Calvin clicked the radio twice.
“We’re here, Hephaestus,” he said
into the mic.
“What is the password?” Came the
response.
“Open the fucking door.”
“Correct. Open Sez-a-me.”
A thick, gray steel door on the
side of the rustic, but enormous old building began to roll noiselessly into a
wall allowing them entrance into a twenty-five by twenty-five foot room with
shelves of tools and equipment lining all four walls. The big door quickly and
silently rolled back into place behind them. When it completely closed, an inner
door rolled back in the same manner, much like the outer and inner doors of an
airlock.
“Nice,” Scaggs said appreciatively as
Quinn slowly pulled them into a workroom that looked like the love-child of the
bridge of the Enterprise and an IT control center.
“The above ground space is at least
forty thousand square feet,” Tripper informed Quinn and the girls. “I don’t
even want to know what he had to go through to put a basement in this place,
considering he’s right next to a river. But there is one.”
“Look over there,” he pointed across
the workroom. “That steel door over there will take you to the kitchen, dining
room and if you continue on through there, the entertainment room.”
“Rooms are upstairs there, or
accessible through several other sets of stairs within the various buildings.”
A set of metal stairs hanging by heavy wire rope from the steel girders above
ran up the wall next to the door and met a walkway that ran the length of the
far wall over the steel door Trip had just pointed to.
“What’s that?” Felicia screamed,
pointing to something in front of the vehicle.
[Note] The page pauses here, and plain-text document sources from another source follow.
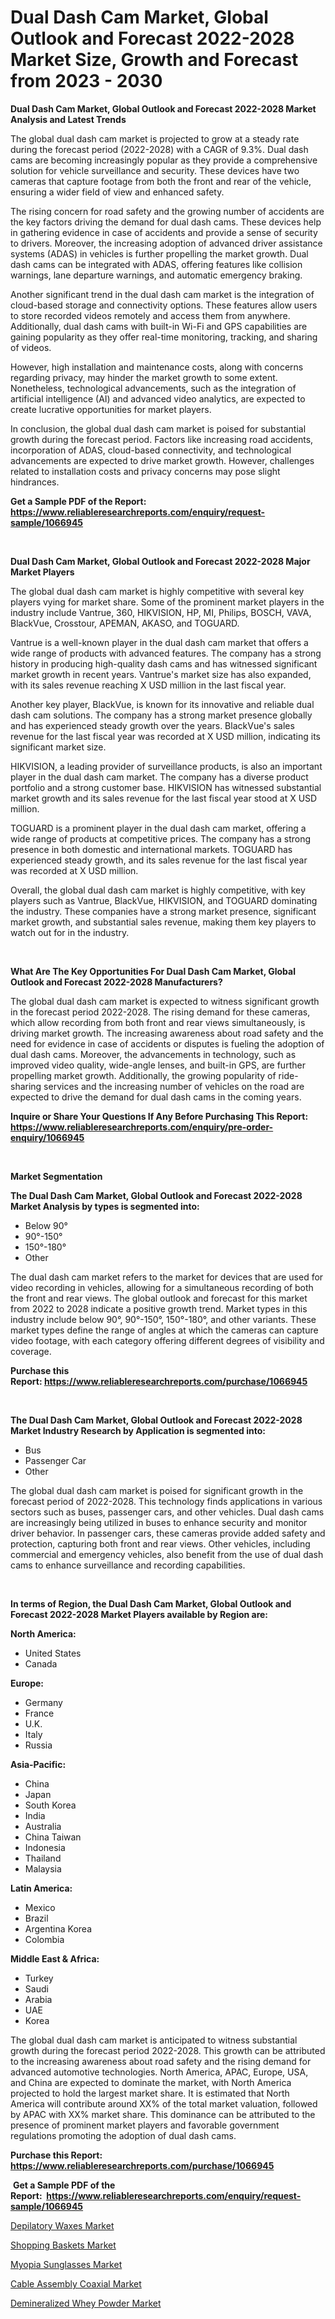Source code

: <p><h1>Dual Dash Cam Market, Global Outlook and Forecast 2022-2028 Market Size, Growth and Forecast from 2023 - 2030</h1></p><p><strong>Dual Dash Cam Market, Global Outlook and Forecast 2022-2028 Market Analysis and Latest Trends</strong></p>
<p><p>The global dual dash cam market is projected to grow at a steady rate during the forecast period (2022-2028) with a CAGR of 9.3%. Dual dash cams are becoming increasingly popular as they provide a comprehensive solution for vehicle surveillance and security. These devices have two cameras that capture footage from both the front and rear of the vehicle, ensuring a wider field of view and enhanced safety.</p><p>The rising concern for road safety and the growing number of accidents are the key factors driving the demand for dual dash cams. These devices help in gathering evidence in case of accidents and provide a sense of security to drivers. Moreover, the increasing adoption of advanced driver assistance systems (ADAS) in vehicles is further propelling the market growth. Dual dash cams can be integrated with ADAS, offering features like collision warnings, lane departure warnings, and automatic emergency braking.</p><p>Another significant trend in the dual dash cam market is the integration of cloud-based storage and connectivity options. These features allow users to store recorded videos remotely and access them from anywhere. Additionally, dual dash cams with built-in Wi-Fi and GPS capabilities are gaining popularity as they offer real-time monitoring, tracking, and sharing of videos.</p><p>However, high installation and maintenance costs, along with concerns regarding privacy, may hinder the market growth to some extent. Nonetheless, technological advancements, such as the integration of artificial intelligence (AI) and advanced video analytics, are expected to create lucrative opportunities for market players.</p><p>In conclusion, the global dual dash cam market is poised for substantial growth during the forecast period. Factors like increasing road accidents, incorporation of ADAS, cloud-based connectivity, and technological advancements are expected to drive market growth. However, challenges related to installation costs and privacy concerns may pose slight hindrances.</p></p>
<p><strong>Get a Sample PDF of the Report:&nbsp; <a href="https://www.reliableresearchreports.com/enquiry/request-sample/1066945">https://www.reliableresearchreports.com/enquiry/request-sample/1066945</a></strong></p>
<p>&nbsp;</p>
<p><strong>Dual Dash Cam Market, Global Outlook and Forecast 2022-2028 Major Market Players</strong></p>
<p><p>The global dual dash cam market is highly competitive with several key players vying for market share. Some of the prominent market players in the industry include Vantrue, 360, HIKVISION, HP, MI, Philips, BOSCH, VAVA, BlackVue, Crosstour, APEMAN, AKASO, and TOGUARD.</p><p>Vantrue is a well-known player in the dual dash cam market that offers a wide range of products with advanced features. The company has a strong history in producing high-quality dash cams and has witnessed significant market growth in recent years. Vantrue's market size has also expanded, with its sales revenue reaching X USD million in the last fiscal year.</p><p>Another key player, BlackVue, is known for its innovative and reliable dual dash cam solutions. The company has a strong market presence globally and has experienced steady growth over the years. BlackVue's sales revenue for the last fiscal year was recorded at X USD million, indicating its significant market size.</p><p>HIKVISION, a leading provider of surveillance products, is also an important player in the dual dash cam market. The company has a diverse product portfolio and a strong customer base. HIKVISION has witnessed substantial market growth and its sales revenue for the last fiscal year stood at X USD million.</p><p>TOGUARD is a prominent player in the dual dash cam market, offering a wide range of products at competitive prices. The company has a strong presence in both domestic and international markets. TOGUARD has experienced steady growth, and its sales revenue for the last fiscal year was recorded at X USD million.</p><p>Overall, the global dual dash cam market is highly competitive, with key players such as Vantrue, BlackVue, HIKVISION, and TOGUARD dominating the industry. These companies have a strong market presence, significant market growth, and substantial sales revenue, making them key players to watch out for in the industry.</p></p>
<p>&nbsp;</p>
<p><strong>What Are The Key Opportunities For Dual Dash Cam Market, Global Outlook and Forecast 2022-2028 Manufacturers?</strong></p>
<p><p>The global dual dash cam market is expected to witness significant growth in the forecast period 2022-2028. The rising demand for these cameras, which allow recording from both front and rear views simultaneously, is driving market growth. The increasing awareness about road safety and the need for evidence in case of accidents or disputes is fueling the adoption of dual dash cams. Moreover, the advancements in technology, such as improved video quality, wide-angle lenses, and built-in GPS, are further propelling market growth. Additionally, the growing popularity of ride-sharing services and the increasing number of vehicles on the road are expected to drive the demand for dual dash cams in the coming years.</p></p>
<p><strong>Inquire or Share Your Questions If Any Before Purchasing This Report: <a href="https://www.reliableresearchreports.com/enquiry/pre-order-enquiry/1066945">https://www.reliableresearchreports.com/enquiry/pre-order-enquiry/1066945</a></strong></p>
<p>&nbsp;</p>
<p><strong>Market Segmentation</strong></p>
<p><strong>The Dual Dash Cam Market, Global Outlook and Forecast 2022-2028 Market Analysis by types is segmented into:</strong></p>
<p><ul><li>Below 90°</li><li>90°-150°</li><li>150°-180°</li><li>Other</li></ul></p>
<p><p>The dual dash cam market refers to the market for devices that are used for video recording in vehicles, allowing for a simultaneous recording of both the front and rear views. The global outlook and forecast for this market from 2022 to 2028 indicate a positive growth trend. Market types in this industry include below 90°, 90°-150°, 150°-180°, and other variants. These market types define the range of angles at which the cameras can capture video footage, with each category offering different degrees of visibility and coverage.</p></p>
<p><strong>Purchase this Report:&nbsp;<a href="https://www.reliableresearchreports.com/purchase/1066945">https://www.reliableresearchreports.com/purchase/1066945</a></strong></p>
<p>&nbsp;</p>
<p><strong>The Dual Dash Cam Market, Global Outlook and Forecast 2022-2028 Market Industry Research by Application is segmented into:</strong></p>
<p><ul><li>Bus</li><li>Passenger Car</li><li>Other</li></ul></p>
<p><p>The global dual dash cam market is poised for significant growth in the forecast period of 2022-2028. This technology finds applications in various sectors such as buses, passenger cars, and other vehicles. Dual dash cams are increasingly being utilized in buses to enhance security and monitor driver behavior. In passenger cars, these cameras provide added safety and protection, capturing both front and rear views. Other vehicles, including commercial and emergency vehicles, also benefit from the use of dual dash cams to enhance surveillance and recording capabilities.</p></p>
<p>&nbsp;</p>
<p><strong>In terms of Region, the Dual Dash Cam Market, Global Outlook and Forecast 2022-2028 Market Players available by Region are:</strong></p>
<p>
    <p> <strong> North America: </strong>
        <ul>
            <li>United States</li>
            <li>Canada</li>
        </ul>
        </p> 
    <p> <strong> Europe: </strong>
        <ul>
            <li>Germany</li>
            <li>France</li>
            <li>U.K.</li>
            <li>Italy</li>
            <li>Russia</li>
        </ul>
        </p> 
    <p> <strong> Asia-Pacific: </strong>
        <ul>
            <li>China</li>
            <li>Japan</li>
            <li>South Korea</li>
            <li>India</li>
            <li>Australia</li>
            <li>China Taiwan</li>
            <li>Indonesia</li>
            <li>Thailand</li>
            <li>Malaysia</li>
        </ul>
        </p> 
    <p> <strong> Latin America: </strong>
        <ul>
            <li>Mexico</li>
            <li>Brazil</li>
            <li>Argentina Korea</li>
            <li>Colombia</li>
        </ul>
        </p> 
    <p> <strong> Middle East & Africa: </strong>
        <ul>
            <li>Turkey</li>
            <li>Saudi</li>
            <li>Arabia</li>
            <li>UAE</li>
            <li>Korea</li>
        </ul>
    </p>
    </p>
<p><p>The global dual dash cam market is anticipated to witness substantial growth during the forecast period 2022-2028. This growth can be attributed to the increasing awareness about road safety and the rising demand for advanced automotive technologies. North America, APAC, Europe, USA, and China are expected to dominate the market, with North America projected to hold the largest market share. It is estimated that North America will contribute around XX% of the total market valuation, followed by APAC with XX% market share. This dominance can be attributed to the presence of prominent market players and favorable government regulations promoting the adoption of dual dash cams.</p></p>
<p><strong>Purchase this Report: <a href="https://www.reliableresearchreports.com/purchase/1066945">https://www.reliableresearchreports.com/purchase/1066945</a></strong></p>
<p>&nbsp;<strong>Get a Sample PDF of the Report:&nbsp;&nbsp;<a href="https://www.reliableresearchreports.com/enquiry/request-sample/1066945">https://www.reliableresearchreports.com/enquiry/request-sample/1066945</a></strong></p>
<p><strong></strong></p>
<p><p><a href="https://medium.com/@dessiefadel/depilatory-waxes-market-size-growth-forecast-2023-2030-fdb832c6be08">Depilatory Waxes Market</a></p><p><a href="https://www.linkedin.com/pulse/shopping-baskets-market-challenges-opportunities-growth-8ysme/">Shopping Baskets Market</a></p><p><a href="https://www.linkedin.com/pulse/myopia-sunglasses-market-size-2023-2030-global-industrial-sojhe/">Myopia Sunglasses Market</a></p><p><a href="https://www.reportprime.com/cable-assembly-coaxial-r4659">Cable Assembly Coaxial Market</a></p><p><a href="https://medium.com/@austynlemke1988/demineralized-whey-powder-market-size-growth-forecast-2023-2030-6a93ef4f5138">Demineralized Whey Powder Market</a></p></p>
Everyone turned to see a six-foot
man-thing clad in closed-helm black armor pointing a large black crossbow at
them. On further study the crossbow was, in fact, two crossbows somehow fastened
back to back, or top to bottom, so one flip would bring the opposite crossbow
up for use. The multi-strung bow seemed to be made out of some composite
materials, maybe a high grade of hardened plastic, with silver metal fasteners
at various joints holding it together. Extending from the top, and hanging from
the bottom crossbow were what looked like hardcover book-shaped canisters.
“What are those metal things on the
bow?” Athena wondered.
“They look like magazine clips,”
Trip answered.
“Dual automatic crossbow?” Scooter
asked, raising an eyebrow at the others sitting behind him.
“Impressive,” Tripper whistled.
The figure turned and pointed the
bow at a target, firing once, spinning the contraption, firing the other side,
then spinning again and putting a third bolt into the red, Orc-shaped target,
then a forth and fifth. The bolts slammed deep into the leather and wood target
in rapid succession, sending chunks flying. He fired one more into a head made
from painted Ballistics Gel, the bolt slowing dramatically inside the
gelatinous goo, but still passing through to chunk into the specially designed
cushions behind the test targets. The armored being then turned the weapon on
the vehicle again.
“That
is
Hephaestus, isn’t
it?” Athena asked uncertainly.
“I think so,” Scooter replied with
uncharacteristic hesitation.
“Who wants to go out and ask?”
Tripper asked.
Everyone looked at Scooter.
“Right. See you on the other side,”
he muttered, stepping out.
Scooter exited the Ambulance and pulled
the face shield of his helm up, a shower of sweat drizzled onto his bluish
armor, running down to eventually be sucked into the leather overcoat he now
wore over the armor.
“Hephaestus?” he asked, worry
etching his friendly, lightly-tanned face.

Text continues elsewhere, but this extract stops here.